HRP sedang menyusun panduan tentang tes mandiri, obat-obatan aborsi, dan suntikan kontrasepsi yang dikelola sendiri. Ini berkaitan dengan perawatan sendiri (self-care), yang berkembang pesat di semua bidang perawatan kesehatan, termasuk kesehatan seksual dan reproduksi. Hal ini berpotensi untuk meningkatkan akses masyarakat terhadap layanan kesehatan seksual dan reproduksi yang terjangkau.
Peran petugas kesehatan merupakan perhatian utama HRP. Untuk itu, HRP berupaya memberdayakan dan melatih tenaga kesehatan melalui kursus digital baru, khususnya untuk petugas kesehatan yang merawat para penyintas kekerasan oleh pasangan atau pelaku kekerasan seksual; layanan perawatan aborsi yang komprehensif dan perawatan ibu; serta mencegah mutilasi alat kelamin perempuan atau sunat.
Selaras dengan hal itu, selama 2018-2023, pemerintah Indonesia bekerja sama dengan UNFPA dan UNICEF melalui Program Better Sexual and Reproductive Health and Rights for All in Indonesia atau BERANI, yang berupaya meningkatkan kualitas kesehatan dan hak-hak seksual dan reproduksi bagi perempuan dan anak muda di seluruh Indonesia. Salah satu fokus BERANI adalah menyediakan layanan dan informasi kesehatan seksual dan reproduksi yang ramah anak muda.
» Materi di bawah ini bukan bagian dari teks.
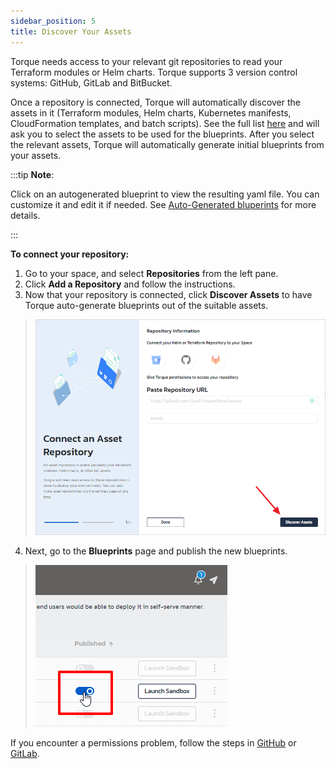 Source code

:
 ```yaml
---
sidebar_position: 5
title: Discover Your Assets
---
```


Torque needs access to your relevant git repositories to read your Terraform modules or Helm charts.
Torque supports 3 version control systems: GitHub, GitLab and BitBucket.

Once a repository is connected, Torque will automatically discover the assets in it (Terraform modules, Helm charts, Kubernetes manifests, CloudFormation templates, and batch scripts). See the full list [here](/overview/supported-platforms.md) and will ask you to select the assets to be used for the blueprints. After you select the relevant assets, Torque will automatically generate initial blueprints from your assets.

:::tip __Note__:

Click on an autogenerated blueprint to view the resulting yaml file. You can customize it and edit it if needed. See [Auto-Generated bluperints](/blueprint-designer-guide/Autogenerated%20Blueprints.md) for more details.

:::

**To connect your repository:**
1. Go to your space, and select __Repositories__ from the left pane. 
2. Click **Add a Repository** and follow the instructions.
3. Now that your repository is connected, click __Discover Assets__ to have Torque auto-generate blueprints out of the suitable assets.
  > ![Locale Dropdown](/img/discover-assets-2.png)
4. Next, go to the __Blueprints__ page and publish the new blueprints.
  > ![Locale Dropdown](/img/publish-blueprint.png)

   If you encounter a permissions problem, follow the steps in [GitHub](/admin-guide/source-control-github) or [GitLab](/admin-guide/source-control-gitlab).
Selama program berlangsung, banyak pencapaian yang signifikan telah terjadi. Lebih dari 20 kebijakan, strategi advokasi, dan peta jalan telah dikembangkan untuk mempromosikan kesehatan dan hak-hak seksual dan reproduksi. Klinik-klinik swasta juga telah diperkuat untuk menyediakan layanan berkualitas yang ramah bagi kaum muda. Ribuan remaja telah menerima pendidikan seksualitas yang komprehensif dan informasi tentang manajemen kebersihan menstruasi. Para pembuat konten digital pun telah dilatih untuk mengembangkan konten mengenai kesehatan seksual dan reproduksi yang menjangkau lebih dari 600 ribu remaja.